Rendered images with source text
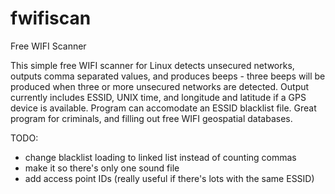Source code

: # fwifiscan
Free WIFI Scanner

This simple free WIFI scanner for Linux detects unsecured networks, outputs comma separated values, and produces beeps - three beeps will be produced when three or more unsecured networks are detected. Output currently includes ESSID, UNIX time, and longitude and latitude if a GPS device is available. Program can accomodate an ESSID blacklist file. Great program for criminals, and filling out free WIFI geospatial databases.

TODO:
- change blacklist loading to linked list instead of counting commas
- make it so there's only one sound file
- add access point IDs (really useful if there's lots with the same ESSID)
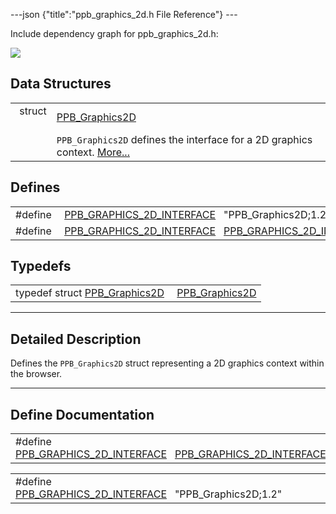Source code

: ---json {"title":"ppb\_graphics\_2d.h File Reference"} ---

Include dependency graph for ppb\_graphics\_2d.h:

![](/docs/native-client/pepper_beta/c/ppb__graphics__2d_8h__incl.png)

Data Structures
---------------

<table><tbody><tr class="odd"><td style="text-align: right;">struct  </td><td><a href="/docs/native-client/pepper_beta/c/struct_p_p_b___graphics2_d__1__2/" class="el">PPB_Graphics2D</a></td></tr><tr class="even"><td style="text-align: right;"> </td><td><code>PPB_Graphics2D</code> defines the interface for a 2D graphics context. <a href="/docs/native-client/pepper_beta/c/struct_p_p_b___graphics2_d__1__2#details">More...</a><br />
</td></tr></tbody></table>

Defines
-------

<table><tbody><tr class="odd"><td style="text-align: right;">#define </td><td><a href="/docs/native-client/pepper_beta/c/ppb__graphics__2d_8h#a8991520a54fc032adae6e8de92d0e0c5" class="el">PPB_GRAPHICS_2D_INTERFACE</a>   "PPB_Graphics2D;1.2"</td></tr><tr class="even"><td style="text-align: right;">#define </td><td><a href="/docs/native-client/pepper_beta/c/ppb__graphics__2d_8h#ab4930fe7aea6b403503d5cc748824b0d" class="el">PPB_GRAPHICS_2D_INTERFACE</a>   <a href="/docs/native-client/pepper_beta/c/ppb__graphics__2d_8h#a8991520a54fc032adae6e8de92d0e0c5" class="el">PPB_GRAPHICS_2D_INTERFACE</a></td></tr></tbody></table>

Typedefs
--------

<table><tbody><tr class="odd"><td style="text-align: right;">typedef struct <a href="/docs/native-client/pepper_beta/c/struct_p_p_b___graphics2_d__1__2/" class="el">PPB_Graphics2D</a> </td><td><a href="/docs/native-client/pepper_beta/c/group___interfaces#gae81de3c5ca761162254ed217693050ba" class="el">PPB_Graphics2D</a></td></tr></tbody></table>

------------------------------------------------------------------------

<span id="details" class="anchor" style="margin: 0;"></span>

Detailed Description
--------------------

Defines the `PPB_Graphics2D` struct representing a 2D graphics context within the browser.

------------------------------------------------------------------------

Define Documentation
--------------------

<span id="ab4930fe7aea6b403503d5cc748824b0d" class="anchor" style="margin: 0;"></span>

<table><tbody><tr class="odd"><td>#define <a href="/docs/native-client/pepper_beta/c/ppb__graphics__2d_8h#ab4930fe7aea6b403503d5cc748824b0d" class="el">PPB_GRAPHICS_2D_INTERFACE</a>   <a href="/docs/native-client/pepper_beta/c/ppb__graphics__2d_8h#a8991520a54fc032adae6e8de92d0e0c5" class="el">PPB_GRAPHICS_2D_INTERFACE</a></td></tr></tbody></table>

<span id="a8991520a54fc032adae6e8de92d0e0c5" class="anchor" style="margin: 0;"></span>

<table><tbody><tr class="odd"><td>#define <a href="/docs/native-client/pepper_beta/c/ppb__graphics__2d_8h#a8991520a54fc032adae6e8de92d0e0c5" class="el">PPB_GRAPHICS_2D_INTERFACE</a>   "PPB_Graphics2D;1.2"</td></tr></tbody></table>
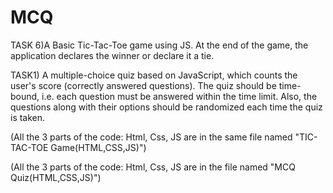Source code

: # MCQ

TASK 6)A Basic Tic-Tac-Toe game using JS. At the end of the game, the application declares the winner or declare it a tie.

TASK1) A multiple-choice quiz based on JavaScript, which counts the user's score (correctly answered questions). The quiz should be time-bound, i.e. each question must be answered within the time limit. Also, the questions along with their options should be randomized each time the quiz is taken.

(All the 3 parts of the code: Html, Css, JS are in the same file named "TIC-TAC-TOE Game(HTML,CSS,JS)")

 (All the 3 parts of the code: Html, Css, JS are in the file named "MCQ Quiz(HTML,CSS,JS)")
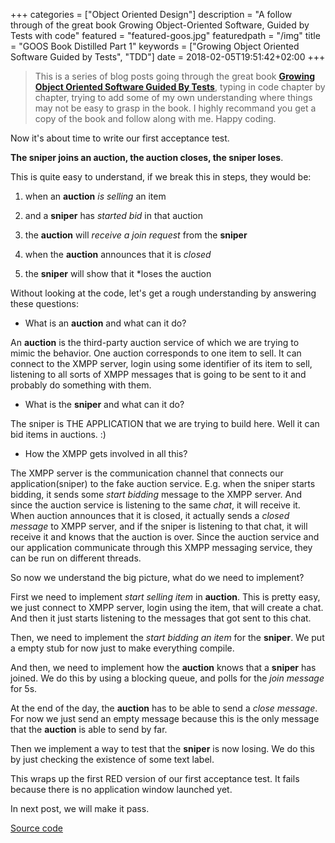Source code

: +++
categories = ["Object Oriented Design"]
description = "A follow through of the great book Growing Object-Oriented Software, Guided by Tests with code"
featured = "featured-goos.jpg"
featuredpath = "/img"
title = "GOOS Book  Distilled Part 1"
keywords = ["Growing Object Oriented Software Guided by Tests", "TDD"]
date = 2018-02-05T19:51:42+02:00
+++

>This is a series of blog posts going through the great book [**Growing Object Oriented Software Guided By Tests**](https://www.amazon.com/Growing-Object-Oriented-Software-Guided-Tests/dp/0321503627), typing in code chapter by chapter, trying to add some of my own understanding where things may not be easy to grasp in the book. I highly recommand you get a copy of the book and follow along with me. Happy coding.

Now it's about time to write our first acceptance test.

**The sniper joins an auction, the auction closes, the sniper loses**.

This is quite easy to understand, if we break this in steps, they would be:

1. when an **auction** *is selling* an item

2. and a **sniper** has *started bid* in that auction

3. the **auction** will *receive a join request* from the **sniper**

4. when the **auction** announces that it is *closed*

5. the **sniper** will show that it *loses the auction

Without looking at the code, let's get a rough understanding by answering these questions:

- What is an **auction** and what can it do?

An **auction** is the third-party auction service of which we are trying to mimic the behavior. One auction corresponds to one item to sell. It can connect to the XMPP server, login using some identifier of its item to sell, listening to all sorts of XMPP messages that is going to be sent to it and probably do something with them.

- What is the **sniper** and what can it do?

The sniper is THE APPLICATION that we are trying to build here. Well it can bid items in auctions. :)

- How the XMPP gets involved in all this?

The XMPP server is the communication channel that connects our application(sniper) to the fake auction service. E.g. when the sniper starts bidding, it sends some *start bidding* message to the XMPP server. And since the auction service is listening to the same *chat*, it will receive it. When auction announces that it is closed, it actually sends a *closed message* to XMPP server, and if the sniper is listening to that chat, it will receive it and knows that the auction is over. Since the auction service and our application communicate through this XMPP messaging service, they can be run on different threads.

So now we understand the big picture, what do we need to implement?

First we need to implement *start selling item* in **auction**. This is pretty easy, we just connect to XMPP server, login using the item, that will create a chat. And then it just starts listening to the messages that got sent to this chat.

Then, we need to implement the *start bidding an item* for the **sniper**. We put a empty stub for now just to make everything compile.

And then, we need to implement how the **auction** knows that a **sniper** has joined. We do this by using a blocking queue, and polls for the *join message* for 5s.

At the end of the day, the **auction** has to be able to send a *close message*. For now we just send an empty message because this is the only message that the **auction** is able to send by far.

Then we implement a way to test that the **sniper** is now losing. We do this by just checking the existence of some text label.

This wraps up the first RED version of our first acceptance test. It fails because there is no application window launched yet.

In next post, we will make it pass.

[Source code](https://github.com/lvguowei/GOOS/commit/24ddc9da68103acb6380c0609d93f927505c35d9)
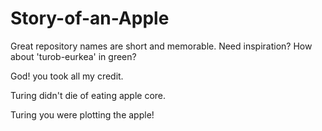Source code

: # Story-of-an-Apple
Great repository names are short and memorable. Need inspiration? How about 'turob-eurkea' in green?

God! you took all my credit.

Turing didn't die of eating apple core.

Turing you were plotting the apple!
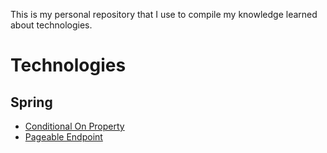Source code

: This is my personal repository that I use to compile my knowledge learned about technologies.

# Technologies

## Spring
- [Conditional On Property](https://github.com/rodrigoosoares/knowledge/tree/main/conditional-on-property)
- [Pageable Endpoint](https://github.com/rodrigoosoares/knowledge/tree/main/pageable-endpoint)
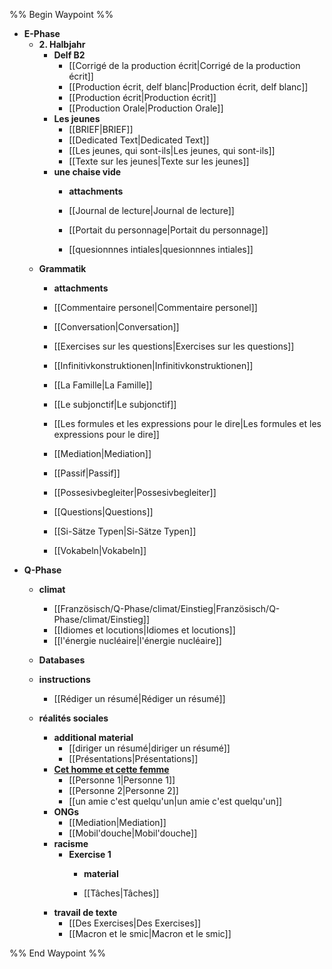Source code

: %% Begin Waypoint %%
- **E-Phase**
	- **2. Halbjahr**
		- **Delf B2**
			- [[Corrigé de la production écrit|Corrigé de la production écrit]]
			- [[Production écrit, delf blanc|Production écrit, delf blanc]]
			- [[Production écrit|Production écrit]]
			- [[Production Orale|Production Orale]]
		- **Les jeunes**
			- [[BRIEF|BRIEF]]
			- [[Dedicated Text|Dedicated Text]]
			- [[Les jeunes, qui sont-ils|Les jeunes, qui sont-ils]]
			- [[Texte sur les jeunes|Texte sur les jeunes]]
		- **une chaise vide**
			- **attachments**

			- [[Journal de lecture|Journal de lecture]]
			- [[Portait du personnage|Portait du personnage]]
			- [[quesionnnes intiales|quesionnnes intiales]]
	- **Grammatik**
		- **attachments**

		- [[Commentaire personel|Commentaire personel]]
		- [[Conversation|Conversation]]
		- [[Exercises sur les questions|Exercises sur les questions]]
		- [[Infinitivkonstruktionen|Infinitivkonstruktionen]]
		- [[La Famille|La Famille]]
		- [[Le subjonctif|Le subjonctif]]
		- [[Les formules et les expressions pour le dire|Les formules et les expressions pour le dire]]
		- [[Mediation|Mediation]]
		- [[Passif|Passif]]
		- [[Possesivbegleiter|Possesivbegleiter]]
		- [[Questions|Questions]]
		- [[Si-Sätze Typen|Si-Sätze Typen]]
		- [[Vokabeln|Vokabeln]]
- **Q-Phase**
	- **climat**
		- [[Französisch/Q-Phase/climat/Einstieg|Französisch/Q-Phase/climat/Einstieg]]
		- [[Idiomes et locutions|Idiomes et locutions]]
		- [[l'énergie nucléaire|l'énergie nucléaire]]
	- **Databases**

	- **instructions**
		- [[Rédiger un résumé|Rédiger un résumé]]
	- **réalités sociales**
		- **additional material**
			- [[diriger un résumé|diriger un résumé]]
			- [[Présentations|Présentations]]
		- **[Cet homme et cette femme](./Q-Phase/r%C3%A9alit%C3%A9s%20sociales/Cet%20homme%20et%20cette%20femme/Cet%20homme%20et%20cette%20femme.md)**
			- [[Personne 1|Personne 1]]
			- [[Personne 2|Personne 2]]
			- [[un amie c'est quelqu'un|un amie c'est quelqu'un]]
		- **ONGs**
			- [[Mediation|Mediation]]
			- [[Mobil'douche|Mobil'douche]]
		- **racisme**
			- **Exercise 1**
				- **material**

				- [[Tâches|Tâches]]
		- **travail de texte**
			- [[Des Exercises|Des Exercises]]
			- [[Macron et le smic|Macron et le smic]]

%% End Waypoint %%
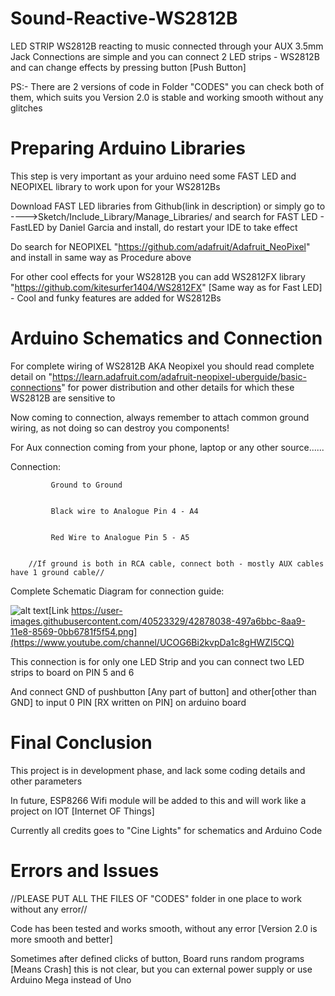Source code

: # Sound-Reactive-WS2812B
LED STRIP WS2812B reacting to music connected through your AUX 3.5mm Jack
Connections are simple and you can connect 2 LED strips - WS2812B and can change effects by pressing button [Push Button]

PS:- There are 2 versions of code in Folder "CODES" you can check both of them, which suits you Version 2.0 is stable and working smooth without any glitches

# Preparing Arduino Libraries

This step is very important as your arduino need some FAST LED and NEOPIXEL library to work upon for your WS2812Bs

Download FAST LED libraries from Github(link in description) or simply go to ---->Sketch/Include_Library/Manage_Libraries/ and search for FAST LED - FastLED by Daniel Garcia and install, do restart your IDE to take effect

Do search for NEOPIXEL "https://github.com/adafruit/Adafruit_NeoPixel" and install in same way as Procedure above

For other cool effects for your WS2812B you can add WS2812FX library "https://github.com/kitesurfer1404/WS2812FX" [Same way as for Fast LED] - Cool and funky features are added for WS2812Bs

# Arduino Schematics and Connection

For complete wiring of WS2812B AKA Neopixel you should read complete detail on "https://learn.adafruit.com/adafruit-neopixel-uberguide/basic-connections" for power distribution and other details for which these WS2812B are sensitive to

Now coming to connection, always remember to attach common ground wiring, as not doing so can destroy you components!

For Aux connection coming from your phone, laptop or any other source......

Connection:

             Ground to Ground

            
             Black wire to Analogue Pin 4 - A4
             
             
             Red Wire to Analogue Pin 5 - A5
             
             
        //If ground is both in RCA cable, connect both - mostly AUX cables have 1 ground cable//
        
        
Complete Schematic Diagram for connection guide:

![alt text](https://user-images.githubusercontent.com/40523329/42878038-497a6bbc-8aa9-11e8-8569-0bb6781f5f54.png)[Link https://user-images.githubusercontent.com/40523329/42878038-497a6bbc-8aa9-11e8-8569-0bb6781f5f54.png](https://www.youtube.com/channel/UCOG6Bi2kvpDa1c8gHWZI5CQ)

This connection is for only one LED Strip and you can connect two LED strips to board on PIN 5 and 6

And connect GND of pushbutton [Any part of button] and other[other than GND] to input 0 PIN [RX written on PIN] on arduino board

# Final Conclusion

This project is in development phase, and lack some coding details and other parameters

In future, ESP8266 Wifi module will be added to this and will work like a project on IOT [Internet OF Things]

Currently all credits goes to "Cine Lights" for schematics and Arduino Code

# Errors and Issues

//PLEASE PUT ALL THE FILES OF "CODES" folder in one place to work without any error//

Code has been tested and works smooth, without any error [Version 2.0 is more smooth and better]

Sometimes after defined clicks of button, Board runs random programs [Means Crash] this is not clear, but you can external power supply or use Arduino Mega instead of Uno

Work order
If a line of the records above holds the word "tree", show it.

Answer to the problem
- [Conditional On Property](https://github.com/rodrigoosoares/knowledge/tree/main/conditional-on-property)
- [Pageable Endpoint](https://github.com/rodrigoosoares/knowledge/tree/main/pageable-endpoint)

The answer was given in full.